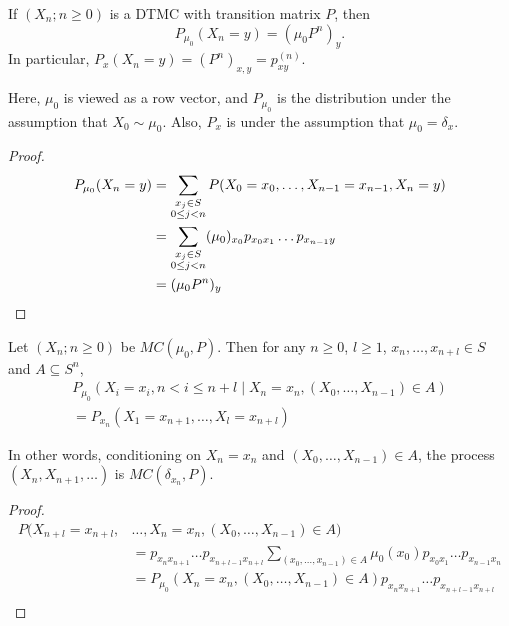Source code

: \begin{theorem}
    If $(X_n; n \ge 0)$ is a DTMC with transition matrix $P$, then \[
        P_{\mu_0}(X_n = y) = (\mu_0 P^n)_y.
    \] In particular, $P_x(X_n = y) = (P^n)_{x,y} = p_{xy}^{(n)}$.
\end{theorem}
Here, $\mu_0$ is viewed as a row vector, and $P_{\mu_0}$ is the distribution
under the assumption that $X_0 \sim \mu_0$.
Also, $P_x$ is under the assumption that $\mu_0 = \delta_x$.
\begin{proof}
    \begin{align*}
        P_{\mu_0}(X_n = y)
            &= \sum_{\substack{x_j \in S \\ 0 \le j < n}}
                P(X_0 = x_0, \dots, X_{n-1} = x_{n-1}, X_n = y) \\
            &= \sum_{\substack{x_j \in S \\ 0 \le j < n}}
                (\mu_0)_{x_0} p_{x_0 x_1} \dots p_{x_{n-1} y} \\
            &= (\mu_0 P^n)_y \qedhere
    \end{align*}
\end{proof}

\begin{theorem}
    Let $(X_n; n \ge 0)$ be $MC(\mu_0, P)$.
    Then for any $n \ge 0$, $l \ge 1$, $x_n, \dots, x_{n+l} \in S$ and
    $A \subseteq S^n$, \begin{multline*}
        P_{\mu_0}(X_i = x_i, n < i \le n + l \mid X_n = x_n, (X_0, \dots, X_{n-1}) \in A) \\
        = P_{x_n}(X_1 = x_{n+1}, \dots, X_l = x_{n+l})
    \end{multline*}
\end{theorem}
In other words, conditioning on $X_n = x_n$ and $(X_0, \dots, X_{n-1}) \in A$,
the process $(X_n, X_{n+1}, \dots)$ is $MC(\delta_{x_n}, P)$.
\begin{proof}
    \begin{align*}
        P(X_{n+l} = x_{n+l}, &\dots, X_n = x_n, (X_0, \dots, X_{n-1}) \in A) \\
            &= p_{x_{n} x_{n+1}} \dots p_{x_{n+l-1} x_{n+l}}
            \sum_{(x_0, \dots, x_{n-1}) \in A} \mu_0(x_0) p_{x_0 x_1} \dots p_{x_{n-1} x_n} \\
            &= P_{\mu_0}(X_n = x_n, (X_0, \dots, X_{n-1}) \in A) p_{x_n x_{n+1}} \dots p_{x_{n+l-1} x_{n+l}} \\
    \end{align*}
\end{proof}
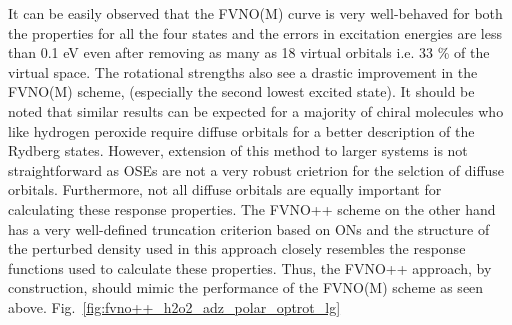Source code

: It can be easily observed that the FVNO(M) curve is very well-behaved for 
both the properties for all the four states and the errors in excitation energies 
are less than 0.1 eV even after removing as many as 18 virtual orbitals i.e. 33 \% of the virtual
space. The rotational strengths also see a drastic improvement in the FVNO(M) scheme,
(especially the second lowest excited state).
It should be noted that similar results can be expected for a majority of chiral molecules who 
like hydrogen peroxide require diffuse orbitals for a better description of the
Rydberg states. However, extension of this method to larger systems is not 
straightforward as OSEs are not a very robust crietrion for the selction of diffuse 
orbitals. Furthermore, not all diffuse orbitals are equally important for 
calculating these response properties. The FVNO++ scheme on the other hand has a very well-defined 
truncation criterion based on ONs and the structure of the perturbed density used in this 
approach closely resembles the response functions used to calculate these 
properties. Thus, the FVNO++ approach, by construction, should mimic the performance of the FVNO(M)
scheme as seen above. Fig.~\ref{fig:fvno++_h2o2_adz_polar_optrot_lg} 
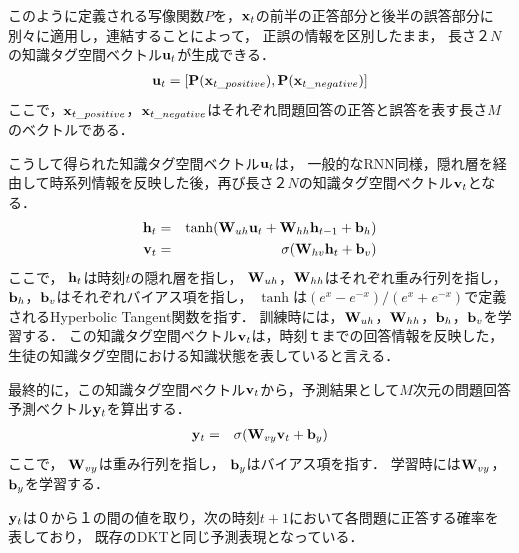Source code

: このように定義される写像関数$P$を，${\bf x}_t$の前半の正答部分と後半の誤答部分に別々に適用し，連結することによって，
正誤の情報を区別したまま，
長さ$２N$の知識タグ空間ベクトル${\bf u}_t$が生成できる．
\begin{eqnarray}
{\bf u}_t = [{\bf P}({\bf x}_{t\_positive}), {\bf P}({\bf x}_{t\_negative})]
\end{eqnarray}
ここで，${\bf x}_{t\_positive}$，${\bf x}_{t\_negative}$はそれぞれ問題回答の正答と誤答を表す長さ$M$のベクトルである．

こうして得られた知識タグ空間ベクトル${\bf u}_t$は，
一般的なRNN同様，隠れ層を経由して時系列情報を反映した後，再び長さ$２N$の知識タグ空間ベクトル${\bf v}_t$となる．
\begin{eqnarray}
{\bf h}_t &=& \tanh({\bf W}_{uh} {\bf u}_t + {\bf W}_{hh}  {\bf h}_{t-1} + {\bf b}_h)\\
{\bf v}_t &=& \sigma( {\bf W}_{hv} {\bf h}_t + {\bf b}_v)
\end{eqnarray}
ここで，
${\bf h}_t$は時刻$t$の隠れ層を指し，
${\bf W}_{uh}$，${\bf W}_{hh}$はそれぞれ重み行列を指し，
${\bf b}_h$，${\bf b}_v$はそれぞれバイアス項を指し，
$\tanh$は$( e^x - e^{-x} )/( e^x + e^{-x} )$で定義されるHyperbolic Tangent関数を指す．
訓練時には，${\bf W}_{uh}$，${\bf W}_{hh}$，${\bf b}_h$，${\bf b}_v$を学習する．
この知識タグ空間ベクトル${\bf v}_t$は，時刻$ｔ$までの回答情報を反映した，生徒の知識タグ空間における知識状態を表していると言える．

最終的に，この知識タグ空間ベクトル${\bf v}_t$から，予測結果として$M$次元の問題回答予測ベクトル${\bf y}_t$を算出する．
\begin{eqnarray}
{\bf y}_t &=& \sigma( {\bf W}_{vy} {\bf v}_t + {\bf b}_y)
\end{eqnarray}
ここで，
${\bf W}_{vy}$は重み行列を指し，
${\bf b}_y$はバイアス項を指す．
学習時には${\bf W}_{vy}$，${\bf b}_y$を学習する．

${\bf y}_t$は０から１の間の値を取り，次の時刻$t+1$において各問題に正答する確率を表しており，
既存のDKTと同じ予測表現となっている．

============

* TASK PROMPT: Reproduce exactly the lines above that run from the one with "x_i, n < i \le" to the one with "both the properties", both included, leaving pictures out.

* RESULT OF THIS EXERCISE:
        P_{\mu_0}(X_i = x_i, n < i \le n + l \mid X_n = x_n, (X_0, \dots, X_{n-1}) \in A) \\
        = P_{x_n}(X_1 = x_{n+1}, \dots, X_l = x_{n+l})
    \end{multline*}
\end{theorem}
In other words, conditioning on $X_n = x_n$ and $(X_0, \dots, X_{n-1}) \in A$,
the process $(X_n, X_{n+1}, \dots)$ is $MC(\delta_{x_n}, P)$.
\begin{proof}
    \begin{align*}
        P(X_{n+l} = x_{n+l}, &\dots, X_n = x_n, (X_0, \dots, X_{n-1}) \in A) \\
            &= p_{x_{n} x_{n+1}} \dots p_{x_{n+l-1} x_{n+l}}
            \sum_{(x_0, \dots, x_{n-1}) \in A} \mu_0(x_0) p_{x_0 x_1} \dots p_{x_{n-1} x_n} \\
            &= P_{\mu_0}(X_n = x_n, (X_0, \dots, X_{n-1}) \in A) p_{x_n x_{n+1}} \dots p_{x_{n+l-1} x_{n+l}} \\
    \end{align*}
\end{proof}
Source code

: It can be easily observed that the FVNO(M) curve is very well-behaved for 
both the properties for all the four states and the errors in excitation energies 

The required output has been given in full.